Şimdi tekrar 1249’un son aylarına dönelim... Fransızlarla savaş kritik bir şekilde devam ediyordu. Bir süredir hasta olan sultanın çadırında öldüğünün öğrenilmesi ordunun moralini bozabilir, zaten zor geçen mücadele bir anda kaybedilebilirdi. Vezirlerle ve sultanın yakın adamlarıyla görüşen Şecerüddûr, bu bilginin üvey oğlu veliaht Turanşah’ın Mısır’a ulaşmasına dek ordudan gizlenmesini sağladı. Çadıra gelenlere sultanın ağır hasta olduğu ve kimseyi kabul edemeyeceğini bildirildi. Memlûk birliklerinin kendinden kat kat güçlü bir orduyu yendiği sırada Şecerüddûr yazılı emir ve belgelere sultanın imzasını atıyordu. Veliaht Turanşah, bölgeye vardığında üstünlük Eyyûbîlere geçmişti bile. Şecerüddûr ve Memlûkler, Turanşah’tan iltifat ve ödül beklerken buldukları düşmanlık ve aşağılama oldu. Turanşah bir gece sarhoşken, babasından kalan tüm Memlûkleri ortadan kaldıracağını söyledi. Bu haber üzerine Memlûkler organize bir hareketle Turanşah’ı öldürdüler. Mısır’daki Eyyûbî saltanatına son veren bu askeri darbede emri Şecereddür’ün verip vermediğini kesin olarak bilemiyoruz. Ama Turanşah’ın devrilmesiyle birlikte Aybek, Faris Aktay, Baybars gibi askeri liderlerin ittifakla Şecerüddûr’ün emrinde yer alıp onu Memlûk Devleti’nin ilk sultanı ilan etmeleri, kendisinden habersiz hareket etmediklerinin belirtisidir.

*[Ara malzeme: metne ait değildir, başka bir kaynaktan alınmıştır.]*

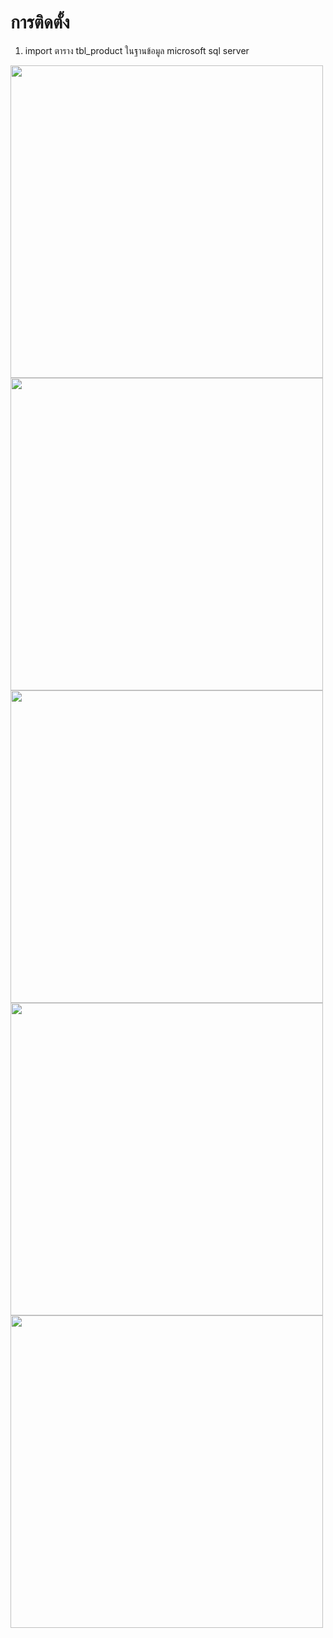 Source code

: # การติดตั้ง
1. import ตาราง tbl_product ในฐานข้อมูล microsoft sql server

<img src="https://user-images.githubusercontent.com/7127833/188935318-11c3d3b7-107d-4236-a0ea-719b91ff6053.PNG" width="500px"> <img src="https://user-images.githubusercontent.com/7127833/188934439-fb0563c5-39aa-41ad-82b9-457879672414.PNG" width="500px"><img src="https://user-images.githubusercontent.com/7127833/188934451-e785c6d0-3085-4ef9-85b0-81de4b876927.PNG" width="500px">
<img src="https://user-images.githubusercontent.com/7127833/188934466-4a4b0da2-33ea-4a27-b8d2-fa4026c181c4.PNG" width="500px"><img src="https://user-images.githubusercontent.com/7127833/188936345-9aa7668e-4d84-48d4-98ad-f47913a54ff4.PNG" width="500px">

DEVLETİN BAŞINDA BİR KADIN
Komutanlarıyla birlikte yönetimi ele geçiren Şecerüddûr hızla işe koyuldu. Esir tutulan Fransız kralı IX. Louis’yi yüklü bir fidye karşılığında serbest bırakıp Mısır’ı terk etmelerini sağladı. 1250’de Kahire’de ‘Salih’in Karısı, Halil’in Annesi, Dinin ve Dünyanın Saflığı, Müslümanların Melikesi (kraliçe, ece) Şecerüddûr’ sanıyla tahta oturdu. Cuma hutbelerinde adı halifeyle birlikte okunmaya başladı, hatta para bastırdı. Bu alışılmadık durum Suriye’den Bağdat’a kadar tüm İslam dünyasında muazzam şaşkınlığa yol açtı. Halife “Eğer aranızda başa geçirecek erkek kalmadıysa, biz size buradan gönderelim” diyerek Memlûkleri tehdit etti. Baskının ciddiyeti karşısında Şecerüddûr yeni bir formülle gücünü korudu: Önce atabeyi (başkomutanı) olan İzzeddin Aybek’le evlendi, ardından küçük yaşta bir Eyyûbî göstermelik sultan tayin edildi. Kadın sultan görünürde tahttan çekilmişti. Ama artık tarih sahnesinde Mısır’ı ve sonrasında Suriye’yi Osmanlıların fethine kadar 264 yıl boyunca yönetecek Memlûk Devleti vardı.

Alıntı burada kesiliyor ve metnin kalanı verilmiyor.